Long time with no posts …
I wondered how big I could make my world. Could I make it global ? What about the world generation time, how long would that take ?
What if it was nil, and the world was entirely procedurally generated ?
The components are already there;
- Diamond square height generation
- Trees, grass, rivers and erosion
There were two key things to overcome
- The system, once running, must have a baseline memory allocation that does not grow – consequently all items must be able to be regenerated on demand.
- The performance of key items like the diamond-square fractal must be really fast.
The first problem is solved by having a clear dependency concept behind any renderable object; small tiles need bigger tiles so they can get generated from the parent heights; trees need a heightmap so they can be located in the world. Rivers need heightmaps (and need to be able to deform the heightmaps). Linking all this up with the scene composition engine which had previously been able to assume all dependencies were available in the pre-generated landscape store was a big engineering challenge. The important structural changes were;
- No component can demand a world resource, they can only request a world resource
- Code must be resiliant to a resource not being available
- Resource requests may cascade a number of further resource requests which may be carried out over multiple frames
Heightmap Generation Performance
I need the heightmap data on the CPU so I can query the meshes for runtime generation of trees, and pretty much anything else that needs to be height dependent, including the generation of a tiles vertex buffer. The CPU performance of the fractal based diamond square algorithm was just about OK, but the real issue came when trying to manipulate the resultant heightfield to overlay deformations (rivers , roads, building area platforms etc). The time required to query every height map point against a large set of deformation meshes was not acceptible.
The answer, like all things DirectX, was to use the shader to implement my diamond square fractal height generation. The steps to being able to implement this were;
- Read the undeformed parent height field in CPU.

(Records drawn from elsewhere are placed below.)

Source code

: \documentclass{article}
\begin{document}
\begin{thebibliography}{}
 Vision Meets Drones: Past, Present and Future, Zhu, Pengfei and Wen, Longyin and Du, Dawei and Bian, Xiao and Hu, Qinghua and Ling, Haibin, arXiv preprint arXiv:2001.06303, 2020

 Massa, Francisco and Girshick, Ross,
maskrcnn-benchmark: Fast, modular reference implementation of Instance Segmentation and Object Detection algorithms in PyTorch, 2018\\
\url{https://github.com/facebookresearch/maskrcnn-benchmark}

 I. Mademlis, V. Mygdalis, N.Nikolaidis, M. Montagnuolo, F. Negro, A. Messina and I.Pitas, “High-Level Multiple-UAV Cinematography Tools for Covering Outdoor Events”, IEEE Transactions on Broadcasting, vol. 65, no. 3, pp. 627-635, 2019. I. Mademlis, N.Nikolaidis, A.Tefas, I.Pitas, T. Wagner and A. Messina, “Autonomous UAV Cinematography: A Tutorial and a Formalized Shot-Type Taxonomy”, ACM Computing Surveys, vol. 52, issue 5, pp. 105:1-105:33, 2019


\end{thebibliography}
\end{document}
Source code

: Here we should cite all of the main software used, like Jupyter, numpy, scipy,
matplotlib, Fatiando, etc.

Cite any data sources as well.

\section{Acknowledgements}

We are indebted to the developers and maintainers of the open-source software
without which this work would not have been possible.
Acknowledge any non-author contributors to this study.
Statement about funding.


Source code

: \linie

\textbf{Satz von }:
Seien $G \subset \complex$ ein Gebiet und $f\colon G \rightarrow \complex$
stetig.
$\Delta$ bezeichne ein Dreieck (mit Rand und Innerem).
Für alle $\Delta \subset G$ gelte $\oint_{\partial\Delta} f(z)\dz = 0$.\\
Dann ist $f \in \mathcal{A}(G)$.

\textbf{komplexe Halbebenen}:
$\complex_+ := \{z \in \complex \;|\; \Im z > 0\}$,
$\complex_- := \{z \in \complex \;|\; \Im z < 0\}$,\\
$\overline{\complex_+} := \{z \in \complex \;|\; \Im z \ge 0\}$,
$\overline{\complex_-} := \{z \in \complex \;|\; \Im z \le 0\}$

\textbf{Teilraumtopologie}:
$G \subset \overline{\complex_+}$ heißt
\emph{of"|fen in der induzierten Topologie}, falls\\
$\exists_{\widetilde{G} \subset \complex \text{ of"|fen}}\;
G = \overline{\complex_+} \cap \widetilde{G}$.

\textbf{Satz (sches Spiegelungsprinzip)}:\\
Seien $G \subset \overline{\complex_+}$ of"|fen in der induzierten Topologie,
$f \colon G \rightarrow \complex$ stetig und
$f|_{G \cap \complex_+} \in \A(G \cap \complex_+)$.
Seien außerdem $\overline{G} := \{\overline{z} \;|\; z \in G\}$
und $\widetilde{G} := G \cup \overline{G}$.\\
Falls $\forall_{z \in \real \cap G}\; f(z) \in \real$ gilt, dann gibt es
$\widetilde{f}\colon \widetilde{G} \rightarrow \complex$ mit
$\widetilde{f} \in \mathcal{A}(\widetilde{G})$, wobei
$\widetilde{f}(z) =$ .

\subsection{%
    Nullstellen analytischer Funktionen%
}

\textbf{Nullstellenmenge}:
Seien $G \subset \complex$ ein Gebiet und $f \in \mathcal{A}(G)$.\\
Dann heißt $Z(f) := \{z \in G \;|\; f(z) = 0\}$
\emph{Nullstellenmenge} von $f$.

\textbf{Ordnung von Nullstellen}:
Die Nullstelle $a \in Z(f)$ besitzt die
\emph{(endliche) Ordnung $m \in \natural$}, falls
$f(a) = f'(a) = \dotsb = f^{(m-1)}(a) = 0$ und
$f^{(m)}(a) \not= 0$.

- Prepare a texture for the child heightfield from one of the quadrants of the parent undeformed heightfield with every other pixel left empty, to be filled in the shader.
- Call the height generation shader passing the child height texture, and execute the diamond square code that fills in the missing pixels by reference to adjacent pixels.
- Record the output texture and read the data into the child tile class as the undeformed height map
- From another data structure describing landscape features like roads and rivers, obtain a vertex buffer which contains the deformations that the feature requires in terms of heightmap offsets
- Render the deformation vertex buffers over the top of the child heightmap
- Read back the newly deformed heightmap to the child tile CPU, to be used as the ‘true’ heightmap for all subsequent height queries and mesh generation.
All tiles have both a deformed and an undeformed heightmap data array stored. It took a long while to get to this solution, ultimately the problem was that the diamond square algorithm can only produce a new value with reference to the existing parent values – so it generates a very pleasant ‘random’ landscape, but it doesn’t allow for erosion, rivers, linear features, or any other ability to create absolute changes in height.
By storing the raw output of the diamond square algorithm, any deformations I need can be applied over the top of the raw heightfield and get the same perceived results at any resolution. Since my tile heightfields are only 129×129 pixels its not a lot of memory.
I immediately hit the problem of pipeline stalling when reading back the rendered heightfield data to the CPU, but a 2 frame delay injected between rendering the heightfield and reading it back was sufficient to remove the stutter. This problem is well documented and relates the underlying architecture and programming models of GPUs – although the programmer issues commands to the GPU these are stored in a queue and only executed when the GPU needs them to be – often several frames later than the programmer thinks. If the programmer reads data from the GPU back to the CPU then this causes the GPU to need to execute all the stored commands so that it can retrieve the required data, losing all the benefits of the parallel execution of the GPU with respect to the CPU. There is not DirectX API for calling back the CPU when a given GPU resource is available for reading, so most programmers just wait two frames and then retrieve it – it seems to work for me.